(Dataset entries)
Content starts

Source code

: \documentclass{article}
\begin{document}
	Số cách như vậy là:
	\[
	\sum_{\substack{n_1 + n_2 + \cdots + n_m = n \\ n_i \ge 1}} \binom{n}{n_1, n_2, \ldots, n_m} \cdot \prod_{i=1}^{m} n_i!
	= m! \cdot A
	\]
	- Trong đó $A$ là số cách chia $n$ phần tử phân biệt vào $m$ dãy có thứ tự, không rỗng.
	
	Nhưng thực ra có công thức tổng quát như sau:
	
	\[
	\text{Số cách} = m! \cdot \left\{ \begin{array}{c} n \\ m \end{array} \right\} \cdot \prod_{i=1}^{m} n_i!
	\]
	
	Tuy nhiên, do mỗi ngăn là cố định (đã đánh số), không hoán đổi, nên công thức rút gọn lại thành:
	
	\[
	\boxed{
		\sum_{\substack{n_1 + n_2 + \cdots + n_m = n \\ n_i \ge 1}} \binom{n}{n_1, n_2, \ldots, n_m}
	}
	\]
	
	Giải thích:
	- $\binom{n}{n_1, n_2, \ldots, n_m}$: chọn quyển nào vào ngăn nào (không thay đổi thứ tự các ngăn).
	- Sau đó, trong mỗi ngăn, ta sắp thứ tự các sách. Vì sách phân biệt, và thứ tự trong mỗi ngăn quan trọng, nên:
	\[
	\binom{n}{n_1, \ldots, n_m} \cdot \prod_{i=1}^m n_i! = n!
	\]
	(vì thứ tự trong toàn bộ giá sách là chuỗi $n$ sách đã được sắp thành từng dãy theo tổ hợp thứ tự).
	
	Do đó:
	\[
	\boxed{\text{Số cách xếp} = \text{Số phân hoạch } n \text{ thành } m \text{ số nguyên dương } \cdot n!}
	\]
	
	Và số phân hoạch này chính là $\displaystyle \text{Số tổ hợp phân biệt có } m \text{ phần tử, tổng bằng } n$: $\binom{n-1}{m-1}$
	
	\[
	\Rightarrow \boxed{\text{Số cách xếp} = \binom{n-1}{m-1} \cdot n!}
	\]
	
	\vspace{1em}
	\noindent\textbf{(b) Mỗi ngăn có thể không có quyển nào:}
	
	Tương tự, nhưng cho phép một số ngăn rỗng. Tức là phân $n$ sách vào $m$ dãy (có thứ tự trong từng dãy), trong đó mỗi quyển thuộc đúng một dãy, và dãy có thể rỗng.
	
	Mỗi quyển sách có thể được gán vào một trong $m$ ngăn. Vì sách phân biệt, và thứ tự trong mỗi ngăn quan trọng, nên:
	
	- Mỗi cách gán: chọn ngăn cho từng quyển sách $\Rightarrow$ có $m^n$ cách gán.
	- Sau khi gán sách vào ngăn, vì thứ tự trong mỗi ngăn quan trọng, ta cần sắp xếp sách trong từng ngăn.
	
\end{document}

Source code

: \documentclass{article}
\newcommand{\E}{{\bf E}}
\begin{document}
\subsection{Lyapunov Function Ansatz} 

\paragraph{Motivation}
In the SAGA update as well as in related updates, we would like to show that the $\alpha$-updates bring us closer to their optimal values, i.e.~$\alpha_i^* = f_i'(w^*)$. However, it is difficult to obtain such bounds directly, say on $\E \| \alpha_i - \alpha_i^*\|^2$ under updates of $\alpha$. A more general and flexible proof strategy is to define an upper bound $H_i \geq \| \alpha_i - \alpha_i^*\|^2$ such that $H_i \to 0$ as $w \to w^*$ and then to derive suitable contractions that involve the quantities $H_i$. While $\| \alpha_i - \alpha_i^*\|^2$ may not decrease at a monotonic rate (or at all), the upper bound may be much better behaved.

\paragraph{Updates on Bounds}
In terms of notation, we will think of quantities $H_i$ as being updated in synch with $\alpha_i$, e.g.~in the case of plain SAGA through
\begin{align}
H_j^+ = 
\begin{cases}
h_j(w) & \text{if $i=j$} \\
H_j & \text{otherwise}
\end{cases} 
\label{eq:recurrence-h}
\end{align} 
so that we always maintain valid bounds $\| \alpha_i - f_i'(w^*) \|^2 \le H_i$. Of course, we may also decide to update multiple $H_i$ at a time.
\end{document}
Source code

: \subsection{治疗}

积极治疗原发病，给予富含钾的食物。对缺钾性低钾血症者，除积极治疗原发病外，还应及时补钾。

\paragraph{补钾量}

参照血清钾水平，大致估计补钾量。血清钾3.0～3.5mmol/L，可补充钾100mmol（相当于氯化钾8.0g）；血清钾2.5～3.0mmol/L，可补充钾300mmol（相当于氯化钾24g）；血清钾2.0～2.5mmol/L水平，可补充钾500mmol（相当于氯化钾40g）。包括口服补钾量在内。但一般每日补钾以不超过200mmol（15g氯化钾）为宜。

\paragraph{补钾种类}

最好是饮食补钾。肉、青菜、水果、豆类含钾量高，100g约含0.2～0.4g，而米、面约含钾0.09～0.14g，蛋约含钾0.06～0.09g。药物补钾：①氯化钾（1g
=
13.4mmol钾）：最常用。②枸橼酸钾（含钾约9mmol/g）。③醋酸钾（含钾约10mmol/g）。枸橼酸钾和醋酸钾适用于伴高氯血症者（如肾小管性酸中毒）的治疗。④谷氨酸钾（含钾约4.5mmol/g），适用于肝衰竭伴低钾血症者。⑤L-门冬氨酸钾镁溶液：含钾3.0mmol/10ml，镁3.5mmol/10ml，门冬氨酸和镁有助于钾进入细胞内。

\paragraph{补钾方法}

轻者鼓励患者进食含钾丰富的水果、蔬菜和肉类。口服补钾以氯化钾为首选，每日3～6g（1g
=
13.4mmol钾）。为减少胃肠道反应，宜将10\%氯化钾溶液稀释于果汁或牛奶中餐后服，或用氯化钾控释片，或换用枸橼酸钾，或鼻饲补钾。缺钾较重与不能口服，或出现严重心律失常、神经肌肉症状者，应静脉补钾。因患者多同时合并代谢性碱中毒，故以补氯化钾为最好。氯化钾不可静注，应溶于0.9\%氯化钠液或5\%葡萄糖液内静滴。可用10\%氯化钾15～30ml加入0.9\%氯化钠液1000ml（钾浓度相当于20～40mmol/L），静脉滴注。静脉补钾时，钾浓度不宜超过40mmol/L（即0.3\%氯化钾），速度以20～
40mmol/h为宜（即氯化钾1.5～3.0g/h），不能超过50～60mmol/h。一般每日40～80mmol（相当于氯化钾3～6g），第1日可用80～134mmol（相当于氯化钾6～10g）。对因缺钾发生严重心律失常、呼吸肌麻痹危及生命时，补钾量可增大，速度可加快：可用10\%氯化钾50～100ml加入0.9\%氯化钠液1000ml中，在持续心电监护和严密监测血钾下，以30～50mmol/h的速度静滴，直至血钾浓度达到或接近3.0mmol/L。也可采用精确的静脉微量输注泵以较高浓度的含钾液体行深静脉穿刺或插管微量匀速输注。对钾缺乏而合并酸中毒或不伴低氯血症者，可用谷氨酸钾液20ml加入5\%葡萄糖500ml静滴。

Content ends

▸ **What is expected**: Write out all the records above again, exactly as they stand.

▸ **Output below**:
Source code

: \documentclass{article}
\begin{document}
	Số cách như vậy là:
	\[
	\sum_{\substack{n_1 + n_2 + \cdots + n_m = n \\ n_i \ge 1}} \binom{n}{n_1, n_2, \ldots, n_m} \cdot \prod_{i=1}^{m} n_i!
	= m! \cdot A
	\]
	- Trong đó $A$ là số cách chia $n$ phần tử phân biệt vào $m$ dãy có thứ tự, không rỗng.
	
	Nhưng thực ra có công thức tổng quát như sau:
	
	\[
	\text{Số cách} = m! \cdot \left\{ \begin{array}{c} n \\ m \end{array} \right\} \cdot \prod_{i=1}^{m} n_i!
	\]
	
	Tuy nhiên, do mỗi ngăn là cố định (đã đánh số), không hoán đổi, nên công thức rút gọn lại thành:
	
	\[
	\boxed{
		\sum_{\substack{n_1 + n_2 + \cdots + n_m = n \\ n_i \ge 1}} \binom{n}{n_1, n_2, \ldots, n_m}
	}
	\]
	
	Giải thích:
	- $\binom{n}{n_1, n_2, \ldots, n_m}$: chọn quyển nào vào ngăn nào (không thay đổi thứ tự các ngăn).
	- Sau đó, trong mỗi ngăn, ta sắp thứ tự các sách. Vì sách phân biệt, và thứ tự trong mỗi ngăn quan trọng, nên:
	\[
	\binom{n}{n_1, \ldots, n_m} \cdot \prod_{i=1}^m n_i! = n!
	\]
	(vì thứ tự trong toàn bộ giá sách là chuỗi $n$ sách đã được sắp thành từng dãy theo tổ hợp thứ tự).
	
	Do đó:
	\[
	\boxed{\text{Số cách xếp} = \text{Số phân hoạch } n \text{ thành } m \text{ số nguyên dương } \cdot n!}
	\]
	
	Và số phân hoạch này chính là $\displaystyle \text{Số tổ hợp phân biệt có } m \text{ phần tử, tổng bằng } n$: $\binom{n-1}{m-1}$
	
	\[
	\Rightarrow \boxed{\text{Số cách xếp} = \binom{n-1}{m-1} \cdot n!}
	\]
	
	\vspace{1em}
	\noindent\textbf{(b) Mỗi ngăn có thể không có quyển nào:}
	
	Tương tự, nhưng cho phép một số ngăn rỗng. Tức là phân $n$ sách vào $m$ dãy (có thứ tự trong từng dãy), trong đó mỗi quyển thuộc đúng một dãy, và dãy có thể rỗng.
	
	Mỗi quyển sách có thể được gán vào một trong $m$ ngăn. Vì sách phân biệt, và thứ tự trong mỗi ngăn quan trọng, nên:
	
	- Mỗi cách gán: chọn ngăn cho từng quyển sách $\Rightarrow$ có $m^n$ cách gán.
	- Sau khi gán sách vào ngăn, vì thứ tự trong mỗi ngăn quan trọng, ta cần sắp xếp sách trong từng ngăn.
	
\end{document}

Source code

: \documentclass{article}
\newcommand{\E}{{\bf E}}
\begin{document}
\subsection{Lyapunov Function Ansatz} 

\paragraph{Motivation}
In the SAGA update as well as in related updates, we would like to show that the $\alpha$-updates bring us closer to their optimal values, i.e.~$\alpha_i^* = f_i'(w^*)$. However, it is difficult to obtain such bounds directly, say on $\E \| \alpha_i - \alpha_i^*\|^2$ under updates of $\alpha$. A more general and flexible proof strategy is to define an upper bound $H_i \geq \| \alpha_i - \alpha_i^*\|^2$ such that $H_i \to 0$ as $w \to w^*$ and then to derive suitable contractions that involve the quantities $H_i$. While $\| \alpha_i - \alpha_i^*\|^2$ may not decrease at a monotonic rate (or at all), the upper bound may be much better behaved.

\paragraph{Updates on Bounds}
In terms of notation, we will think of quantities $H_i$ as being updated in synch with $\alpha_i$, e.g.~in the case of plain SAGA through
\begin{align}
H_j^+ = 
\begin{cases}
h_j(w) & \text{if $i=j$} \\
H_j & \text{otherwise}
\end{cases} 
\label{eq:recurrence-h}
\end{align} 
so that we always maintain valid bounds $\| \alpha_i - f_i'(w^*) \|^2 \le H_i$. Of course, we may also decide to update multiple $H_i$ at a time.
\end{document}
Source code

: \subsection{治疗}

积极治疗原发病，给予富含钾的食物。对缺钾性低钾血症者，除积极治疗原发病外，还应及时补钾。

\paragraph{补钾量}

参照血清钾水平，大致估计补钾量。血清钾3.0～3.5mmol/L，可补充钾100mmol（相当于氯化钾8.0g）；血清钾2.5～3.0mmol/L，可补充钾300mmol（相当于氯化钾24g）；血清钾2.0～2.5mmol/L水平，可补充钾500mmol（相当于氯化钾40g）。包括口服补钾量在内。但一般每日补钾以不超过200mmol（15g氯化钾）为宜。

\paragraph{补钾种类}

最好是饮食补钾。肉、青菜、水果、豆类含钾量高，100g约含0.2～0.4g，而米、面约含钾0.09～0.14g，蛋约含钾0.06～0.09g。药物补钾：①氯化钾（1g
=
13.4mmol钾）：最常用。②枸橼酸钾（含钾约9mmol/g）。③醋酸钾（含钾约10mmol/g）。枸橼酸钾和醋酸钾适用于伴高氯血症者（如肾小管性酸中毒）的治疗。④谷氨酸钾（含钾约4.5mmol/g），适用于肝衰竭伴低钾血症者。⑤L-门冬氨酸钾镁溶液：含钾3.0mmol/10ml，镁3.5mmol/10ml，门冬氨酸和镁有助于钾进入细胞内。

\paragraph{补钾方法}

轻者鼓励患者进食含钾丰富的水果、蔬菜和肉类。口服补钾以氯化钾为首选，每日3～6g（1g
=
13.4mmol钾）。为减少胃肠道反应，宜将10\%氯化钾溶液稀释于果汁或牛奶中餐后服，或用氯化钾控释片，或换用枸橼酸钾，或鼻饲补钾。缺钾较重与不能口服，或出现严重心律失常、神经肌肉症状者，应静脉补钾。因患者多同时合并代谢性碱中毒，故以补氯化钾为最好。氯化钾不可静注，应溶于0.9\%氯化钠液或5\%葡萄糖液内静滴。可用10\%氯化钾15～30ml加入0.9\%氯化钠液1000ml（钾浓度相当于20～40mmol/L），静脉滴注。静脉补钾时，钾浓度不宜超过40mmol/L（即0.3\%氯化钾），速度以20～
40mmol/h为宜（即氯化钾1.5～3.0g/h），不能超过50～60mmol/h。一般每日40～80mmol（相当于氯化钾3～6g），第1日可用80～134mmol（相当于氯化钾6～10g）。对因缺钾发生严重心律失常、呼吸肌麻痹危及生命时，补钾量可增大，速度可加快：可用10\%氯化钾50～100ml加入0.9\%氯化钠液1000ml中，在持续心电监护和严密监测血钾下，以30～50mmol/h的速度静滴，直至血钾浓度达到或接近3.0mmol/L。也可采用精确的静脉微量输注泵以较高浓度的含钾液体行深静脉穿刺或插管微量匀速输注。对钾缺乏而合并酸中毒或不伴低氯血症者，可用谷氨酸钾液20ml加入5\%葡萄糖500ml静滴。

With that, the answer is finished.